Data in this exercise
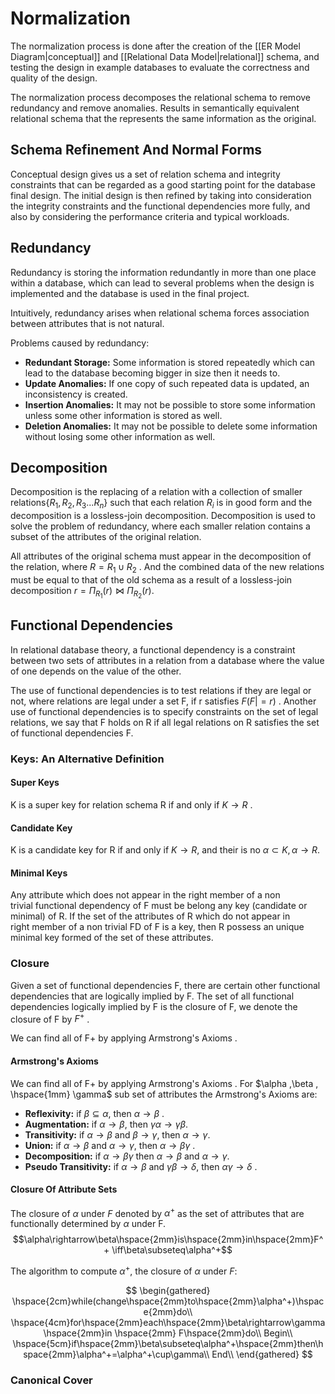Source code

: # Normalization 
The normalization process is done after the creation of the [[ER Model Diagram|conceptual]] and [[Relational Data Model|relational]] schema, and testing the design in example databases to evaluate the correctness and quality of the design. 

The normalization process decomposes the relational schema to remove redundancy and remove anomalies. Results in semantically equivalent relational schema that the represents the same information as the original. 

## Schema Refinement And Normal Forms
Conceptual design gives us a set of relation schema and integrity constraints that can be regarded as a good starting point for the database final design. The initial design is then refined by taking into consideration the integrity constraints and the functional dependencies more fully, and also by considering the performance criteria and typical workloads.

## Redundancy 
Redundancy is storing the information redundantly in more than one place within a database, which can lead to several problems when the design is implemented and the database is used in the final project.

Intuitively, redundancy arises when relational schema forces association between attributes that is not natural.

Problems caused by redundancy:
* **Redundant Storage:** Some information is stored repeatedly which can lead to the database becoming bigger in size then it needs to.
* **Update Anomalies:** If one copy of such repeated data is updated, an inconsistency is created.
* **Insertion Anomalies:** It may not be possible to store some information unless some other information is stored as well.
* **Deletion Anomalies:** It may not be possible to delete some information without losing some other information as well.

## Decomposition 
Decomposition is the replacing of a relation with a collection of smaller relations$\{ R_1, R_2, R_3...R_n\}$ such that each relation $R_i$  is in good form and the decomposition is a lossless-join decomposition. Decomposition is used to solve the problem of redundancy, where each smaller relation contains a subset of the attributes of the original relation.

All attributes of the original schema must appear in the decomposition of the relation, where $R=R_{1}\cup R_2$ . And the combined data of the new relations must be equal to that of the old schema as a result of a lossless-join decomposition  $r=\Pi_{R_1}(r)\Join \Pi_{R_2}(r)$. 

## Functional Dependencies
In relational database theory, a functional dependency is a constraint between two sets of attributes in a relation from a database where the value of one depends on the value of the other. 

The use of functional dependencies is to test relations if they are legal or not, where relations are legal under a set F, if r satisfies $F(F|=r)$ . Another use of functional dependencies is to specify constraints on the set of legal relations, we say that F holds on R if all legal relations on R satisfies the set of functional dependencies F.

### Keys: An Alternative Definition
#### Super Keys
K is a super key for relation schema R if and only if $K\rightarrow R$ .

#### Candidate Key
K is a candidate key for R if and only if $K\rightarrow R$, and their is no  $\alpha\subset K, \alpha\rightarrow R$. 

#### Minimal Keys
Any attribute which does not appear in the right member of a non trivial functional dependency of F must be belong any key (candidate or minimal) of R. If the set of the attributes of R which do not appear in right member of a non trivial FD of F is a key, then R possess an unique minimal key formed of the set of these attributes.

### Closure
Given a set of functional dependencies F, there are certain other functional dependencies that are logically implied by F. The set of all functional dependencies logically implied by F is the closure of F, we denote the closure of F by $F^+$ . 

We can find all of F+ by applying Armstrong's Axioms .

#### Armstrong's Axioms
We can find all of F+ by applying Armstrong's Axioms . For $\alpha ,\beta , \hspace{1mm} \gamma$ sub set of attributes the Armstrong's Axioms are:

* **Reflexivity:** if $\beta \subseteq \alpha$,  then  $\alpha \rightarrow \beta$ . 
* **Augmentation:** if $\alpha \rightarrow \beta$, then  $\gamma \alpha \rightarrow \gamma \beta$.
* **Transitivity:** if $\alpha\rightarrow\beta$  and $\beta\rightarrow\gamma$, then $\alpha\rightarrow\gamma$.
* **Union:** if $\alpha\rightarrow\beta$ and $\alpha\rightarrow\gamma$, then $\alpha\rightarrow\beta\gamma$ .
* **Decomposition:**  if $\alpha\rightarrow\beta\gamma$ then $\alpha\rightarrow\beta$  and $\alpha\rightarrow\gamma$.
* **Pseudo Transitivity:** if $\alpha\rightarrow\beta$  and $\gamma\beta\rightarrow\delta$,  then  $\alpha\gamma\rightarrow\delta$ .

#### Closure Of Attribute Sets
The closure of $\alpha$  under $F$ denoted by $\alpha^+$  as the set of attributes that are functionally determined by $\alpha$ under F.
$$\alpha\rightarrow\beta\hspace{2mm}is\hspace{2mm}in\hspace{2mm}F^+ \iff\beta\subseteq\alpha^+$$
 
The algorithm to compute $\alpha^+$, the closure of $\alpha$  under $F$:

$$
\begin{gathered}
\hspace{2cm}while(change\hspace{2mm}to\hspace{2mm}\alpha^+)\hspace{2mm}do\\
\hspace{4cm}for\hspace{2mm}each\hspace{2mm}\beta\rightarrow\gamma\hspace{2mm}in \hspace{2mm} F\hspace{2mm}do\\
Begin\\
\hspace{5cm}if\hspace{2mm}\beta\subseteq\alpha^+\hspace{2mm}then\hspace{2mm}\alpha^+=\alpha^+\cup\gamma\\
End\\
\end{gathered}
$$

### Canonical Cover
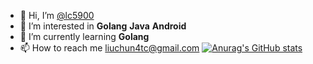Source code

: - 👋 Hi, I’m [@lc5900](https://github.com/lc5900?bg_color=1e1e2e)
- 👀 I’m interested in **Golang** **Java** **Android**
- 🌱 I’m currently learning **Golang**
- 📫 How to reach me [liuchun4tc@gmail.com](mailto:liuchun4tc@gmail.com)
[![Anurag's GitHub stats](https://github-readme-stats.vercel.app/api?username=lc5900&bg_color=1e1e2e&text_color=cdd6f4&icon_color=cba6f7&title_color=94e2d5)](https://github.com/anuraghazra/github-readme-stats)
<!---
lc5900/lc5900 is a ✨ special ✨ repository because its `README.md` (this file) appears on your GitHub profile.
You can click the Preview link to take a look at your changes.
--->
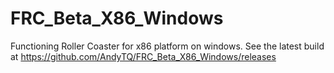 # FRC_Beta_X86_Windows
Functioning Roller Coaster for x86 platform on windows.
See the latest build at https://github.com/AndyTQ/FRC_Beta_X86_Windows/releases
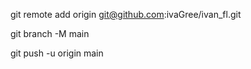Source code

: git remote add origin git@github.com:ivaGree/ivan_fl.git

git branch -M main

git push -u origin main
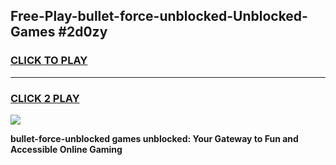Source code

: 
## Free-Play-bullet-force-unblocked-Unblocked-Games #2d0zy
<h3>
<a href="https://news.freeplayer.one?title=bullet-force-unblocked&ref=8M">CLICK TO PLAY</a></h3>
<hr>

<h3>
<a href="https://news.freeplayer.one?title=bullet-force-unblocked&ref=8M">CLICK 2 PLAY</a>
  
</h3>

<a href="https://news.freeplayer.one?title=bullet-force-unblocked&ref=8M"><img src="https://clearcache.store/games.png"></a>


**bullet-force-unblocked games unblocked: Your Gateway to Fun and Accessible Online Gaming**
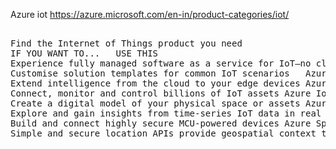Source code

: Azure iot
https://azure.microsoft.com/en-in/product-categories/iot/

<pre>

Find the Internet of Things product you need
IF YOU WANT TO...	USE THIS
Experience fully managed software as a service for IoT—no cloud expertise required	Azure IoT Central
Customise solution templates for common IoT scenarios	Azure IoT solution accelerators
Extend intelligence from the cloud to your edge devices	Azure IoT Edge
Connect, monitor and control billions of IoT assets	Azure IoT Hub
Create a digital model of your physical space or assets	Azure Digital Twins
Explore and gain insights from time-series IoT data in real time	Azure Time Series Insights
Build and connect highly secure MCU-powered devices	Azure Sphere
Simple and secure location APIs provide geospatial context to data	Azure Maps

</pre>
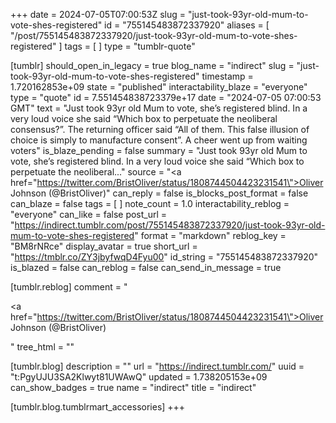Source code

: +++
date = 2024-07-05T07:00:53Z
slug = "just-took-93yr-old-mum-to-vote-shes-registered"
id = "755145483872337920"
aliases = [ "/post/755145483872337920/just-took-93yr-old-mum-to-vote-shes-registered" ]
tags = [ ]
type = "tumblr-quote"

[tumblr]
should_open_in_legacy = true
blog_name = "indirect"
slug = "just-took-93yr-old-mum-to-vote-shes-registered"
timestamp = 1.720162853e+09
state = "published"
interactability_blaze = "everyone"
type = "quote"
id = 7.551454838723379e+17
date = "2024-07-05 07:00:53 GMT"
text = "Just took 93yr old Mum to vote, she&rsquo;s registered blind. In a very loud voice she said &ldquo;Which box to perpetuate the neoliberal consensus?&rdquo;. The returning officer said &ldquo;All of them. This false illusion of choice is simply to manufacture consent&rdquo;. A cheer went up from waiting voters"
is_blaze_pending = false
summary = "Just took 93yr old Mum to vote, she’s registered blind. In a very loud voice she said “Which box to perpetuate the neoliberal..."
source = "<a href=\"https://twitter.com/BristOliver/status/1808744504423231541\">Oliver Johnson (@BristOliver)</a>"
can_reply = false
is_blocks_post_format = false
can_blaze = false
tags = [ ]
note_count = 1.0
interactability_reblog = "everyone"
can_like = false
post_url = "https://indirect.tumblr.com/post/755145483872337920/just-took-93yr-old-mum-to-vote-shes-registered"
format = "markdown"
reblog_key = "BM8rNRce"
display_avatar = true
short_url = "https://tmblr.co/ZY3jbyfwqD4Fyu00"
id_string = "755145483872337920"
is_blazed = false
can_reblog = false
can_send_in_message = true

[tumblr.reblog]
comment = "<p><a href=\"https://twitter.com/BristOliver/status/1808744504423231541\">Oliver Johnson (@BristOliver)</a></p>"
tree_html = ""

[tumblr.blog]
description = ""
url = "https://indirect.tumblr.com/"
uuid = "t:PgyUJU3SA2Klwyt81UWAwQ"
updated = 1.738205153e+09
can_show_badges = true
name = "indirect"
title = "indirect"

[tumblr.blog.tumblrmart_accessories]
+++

What the exercise asks
Exactly the lines from the start of the entries above through the line with "## Schema Refinement And Normal Forms" should be reproduced, and nothing else; drop the pictures.

Written response
Source code

: # Normalization 
The normalization process is done after the creation of the [[ER Model Diagram|conceptual]] and [[Relational Data Model|relational]] schema, and testing the design in example databases to evaluate the correctness and quality of the design. 

The normalization process decomposes the relational schema to remove redundancy and remove anomalies. Results in semantically equivalent relational schema that the represents the same information as the original. 

## Schema Refinement And Normal Forms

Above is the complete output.